For an online banking application with SSL enabled, should card numbers be provided back to the user unmasked, when there is a failed login.

Would this be a violation of PCI DSS 3.3 or not as the validity of the PAN is unknown?

PCI DSS 3.3 "Mask PAN when displayed (the first six and last four digits are the maximum number of digits to be displayed)"

Just to fill in the blanks a little more, many Canadian banks use PAN's and a password for logging into online banking. In most cases the PAN are not masked during the initial login. Thinking more on this, I suppose there is no real added risk to returning the PAN on a failed login if its entered in the clear initially. However I can see now that this is probably not best practice either. In order to protect from shoulder surfing, which is the risk in this scenario, the PAN should be treated similar to a password and masked on entry, and not returned either on failed login.

  • 2
    Can you explain a bit more? Why would a user see a card number at all after a failed login? Masked, or otherwise?
    – Xander
    Commented Mar 15, 2013 at 20:47
  • Your question is at the moment next to impossible to answer as it is riddled with assumptions.
    – R4D4
    Commented Mar 15, 2013 at 20:48

2 Answers 2


PCI-DSS Section 3.3 Obtain and examine written policies and examine displays of PAN (for example, on screen, on paper receipts) to verify that primary account numbers (PANs) are masked when displaying cardholder data, except for those with a legitimate business need to see full PAN

If the argument can be made that the user has a business need to see the full PAN, then it would be perfectly fine to display it after a failed login if it was being used as the login credential, though there could be a strong argument that the credit card number shouldn't be the login credential. SSL will ensure that the end point is the same that made the request, so if they'd be able to see the CC# being provided back, they would have been able to see it going across the wire in the first place. Note that this assumes that the user entered the CC# and you want to show them what they entered when they enter it incorrectly.
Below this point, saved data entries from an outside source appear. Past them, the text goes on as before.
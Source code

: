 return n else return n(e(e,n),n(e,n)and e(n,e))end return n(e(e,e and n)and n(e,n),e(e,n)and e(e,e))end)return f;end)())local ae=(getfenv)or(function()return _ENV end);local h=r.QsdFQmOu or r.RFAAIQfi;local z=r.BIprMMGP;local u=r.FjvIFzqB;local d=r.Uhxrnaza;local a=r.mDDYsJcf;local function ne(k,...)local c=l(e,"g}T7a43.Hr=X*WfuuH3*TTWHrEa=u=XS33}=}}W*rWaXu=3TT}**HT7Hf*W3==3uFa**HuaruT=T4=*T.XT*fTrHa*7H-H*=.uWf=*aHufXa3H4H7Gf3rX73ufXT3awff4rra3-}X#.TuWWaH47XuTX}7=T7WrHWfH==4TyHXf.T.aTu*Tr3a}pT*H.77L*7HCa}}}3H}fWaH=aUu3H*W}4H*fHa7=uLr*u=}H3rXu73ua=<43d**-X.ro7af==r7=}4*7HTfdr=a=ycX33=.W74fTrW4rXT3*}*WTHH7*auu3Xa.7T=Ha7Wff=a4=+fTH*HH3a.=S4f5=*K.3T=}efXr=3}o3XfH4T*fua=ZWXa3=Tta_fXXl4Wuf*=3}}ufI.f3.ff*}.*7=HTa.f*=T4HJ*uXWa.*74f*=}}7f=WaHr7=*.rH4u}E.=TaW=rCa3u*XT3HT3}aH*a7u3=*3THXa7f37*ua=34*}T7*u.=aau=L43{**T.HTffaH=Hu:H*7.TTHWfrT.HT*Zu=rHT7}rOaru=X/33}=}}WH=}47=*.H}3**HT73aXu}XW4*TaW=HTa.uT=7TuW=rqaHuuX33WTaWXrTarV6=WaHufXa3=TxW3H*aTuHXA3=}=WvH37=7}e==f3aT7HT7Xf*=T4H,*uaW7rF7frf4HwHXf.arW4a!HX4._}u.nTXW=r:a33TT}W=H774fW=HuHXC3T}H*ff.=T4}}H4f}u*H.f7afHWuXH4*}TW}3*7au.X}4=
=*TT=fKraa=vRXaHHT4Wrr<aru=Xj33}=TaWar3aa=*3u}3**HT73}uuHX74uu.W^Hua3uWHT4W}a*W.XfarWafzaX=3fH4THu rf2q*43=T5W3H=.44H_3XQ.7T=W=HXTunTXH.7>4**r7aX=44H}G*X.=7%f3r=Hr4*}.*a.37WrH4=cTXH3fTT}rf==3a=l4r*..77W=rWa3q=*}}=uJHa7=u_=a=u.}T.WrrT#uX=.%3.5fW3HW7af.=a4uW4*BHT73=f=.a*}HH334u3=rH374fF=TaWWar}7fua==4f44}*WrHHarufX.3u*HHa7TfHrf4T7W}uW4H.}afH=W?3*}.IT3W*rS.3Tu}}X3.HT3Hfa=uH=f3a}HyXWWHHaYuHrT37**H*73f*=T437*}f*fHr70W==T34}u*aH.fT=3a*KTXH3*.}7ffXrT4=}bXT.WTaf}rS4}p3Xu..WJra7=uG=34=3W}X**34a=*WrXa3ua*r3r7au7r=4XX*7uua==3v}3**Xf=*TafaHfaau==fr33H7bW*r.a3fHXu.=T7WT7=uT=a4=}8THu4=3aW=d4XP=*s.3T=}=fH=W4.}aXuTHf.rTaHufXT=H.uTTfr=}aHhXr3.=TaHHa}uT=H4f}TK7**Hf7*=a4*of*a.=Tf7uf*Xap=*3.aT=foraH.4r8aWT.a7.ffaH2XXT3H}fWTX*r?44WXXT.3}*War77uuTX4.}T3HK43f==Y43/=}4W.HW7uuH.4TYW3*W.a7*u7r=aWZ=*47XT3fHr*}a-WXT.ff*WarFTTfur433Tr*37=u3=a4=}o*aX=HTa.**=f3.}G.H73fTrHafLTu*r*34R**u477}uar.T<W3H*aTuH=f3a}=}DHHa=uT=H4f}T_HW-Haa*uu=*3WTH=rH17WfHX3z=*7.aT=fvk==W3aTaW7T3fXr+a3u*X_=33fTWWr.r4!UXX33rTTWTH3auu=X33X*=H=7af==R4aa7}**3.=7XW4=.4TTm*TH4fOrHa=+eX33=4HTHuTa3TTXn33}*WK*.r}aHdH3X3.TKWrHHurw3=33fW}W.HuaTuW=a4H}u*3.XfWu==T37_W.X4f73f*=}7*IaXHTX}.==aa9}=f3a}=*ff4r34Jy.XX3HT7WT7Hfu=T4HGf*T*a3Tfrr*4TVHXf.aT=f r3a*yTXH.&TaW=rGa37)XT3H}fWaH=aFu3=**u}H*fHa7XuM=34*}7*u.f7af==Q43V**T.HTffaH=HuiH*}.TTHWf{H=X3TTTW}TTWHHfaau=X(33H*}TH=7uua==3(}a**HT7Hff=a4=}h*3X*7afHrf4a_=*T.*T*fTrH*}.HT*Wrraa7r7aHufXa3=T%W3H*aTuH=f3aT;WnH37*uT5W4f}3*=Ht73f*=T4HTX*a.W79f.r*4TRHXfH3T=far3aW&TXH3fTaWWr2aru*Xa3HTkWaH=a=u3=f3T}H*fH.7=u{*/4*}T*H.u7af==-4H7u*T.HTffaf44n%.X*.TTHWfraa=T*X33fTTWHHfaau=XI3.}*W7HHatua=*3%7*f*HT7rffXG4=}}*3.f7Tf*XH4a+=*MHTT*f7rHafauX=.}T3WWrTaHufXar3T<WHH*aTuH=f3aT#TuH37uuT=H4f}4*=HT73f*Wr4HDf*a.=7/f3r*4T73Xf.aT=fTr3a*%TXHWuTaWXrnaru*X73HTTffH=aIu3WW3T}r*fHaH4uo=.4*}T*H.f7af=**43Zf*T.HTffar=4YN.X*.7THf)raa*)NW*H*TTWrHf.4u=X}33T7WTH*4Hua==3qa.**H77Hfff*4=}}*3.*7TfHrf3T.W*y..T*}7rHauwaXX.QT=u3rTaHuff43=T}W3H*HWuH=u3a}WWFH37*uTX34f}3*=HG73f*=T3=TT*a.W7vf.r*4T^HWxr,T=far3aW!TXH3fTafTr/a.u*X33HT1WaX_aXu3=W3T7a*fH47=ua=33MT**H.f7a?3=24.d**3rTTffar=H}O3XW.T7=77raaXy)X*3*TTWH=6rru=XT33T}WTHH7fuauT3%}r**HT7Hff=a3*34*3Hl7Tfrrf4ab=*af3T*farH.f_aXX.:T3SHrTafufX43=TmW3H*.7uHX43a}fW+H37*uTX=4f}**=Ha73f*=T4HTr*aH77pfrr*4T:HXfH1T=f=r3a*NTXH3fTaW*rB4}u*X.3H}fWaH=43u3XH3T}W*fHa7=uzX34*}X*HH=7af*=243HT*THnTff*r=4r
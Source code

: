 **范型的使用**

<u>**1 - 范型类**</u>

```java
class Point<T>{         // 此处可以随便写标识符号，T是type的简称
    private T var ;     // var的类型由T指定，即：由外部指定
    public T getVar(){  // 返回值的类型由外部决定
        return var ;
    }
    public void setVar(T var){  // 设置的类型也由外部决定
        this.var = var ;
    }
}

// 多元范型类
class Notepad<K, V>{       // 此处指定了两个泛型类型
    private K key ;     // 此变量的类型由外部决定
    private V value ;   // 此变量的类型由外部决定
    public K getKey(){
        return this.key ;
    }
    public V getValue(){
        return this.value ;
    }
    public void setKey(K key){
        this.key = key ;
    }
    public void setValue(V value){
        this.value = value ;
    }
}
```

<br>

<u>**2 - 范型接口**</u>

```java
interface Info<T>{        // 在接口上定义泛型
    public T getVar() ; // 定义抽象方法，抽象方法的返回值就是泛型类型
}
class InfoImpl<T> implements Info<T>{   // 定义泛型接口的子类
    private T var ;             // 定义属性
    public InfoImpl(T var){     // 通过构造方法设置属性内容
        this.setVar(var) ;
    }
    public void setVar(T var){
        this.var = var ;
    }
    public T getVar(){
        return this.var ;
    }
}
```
My understanding of section 3.3 is simply that an employee should not be able to see the PAN unless they have a need to. The user whose PAN it is would have a legitimate business reason to see it as it is there number. The concern is making sure that the number is not shown to those who shouldn't have access to it.

That said, it sounds like a few things could be done better about the process you are describing even if SSL and PCI-DSS section 3.3 are not directly a problem with the situation described. You don't want to use a CC# as the username. This is why most there are account registrations in which the PAN is entered once and from then on, the username is used instead. This should make it so you never need to display back the CC# used. Also, if the field was masked going in, it should remain masked.


When you use an interface which asks for a login and a password, the password is masked. If the login fails, the password which you typed in is nevertheless not shown. Same reasoning applies here: no, don't display the number which was previously masked. It was masked for a reason which still applies. The reason is often called "shoulder surfers". Even if the number was mistyped, chances are that it still is "almost correct", and, as such, should remain hidden.

(One exception is usual password-entry fields for WiFi passwords; they are normally masked but have a button to allow unmasking on user demand. I don't know whether PCI would be OK with that, but it would be cautious to refrain from it.)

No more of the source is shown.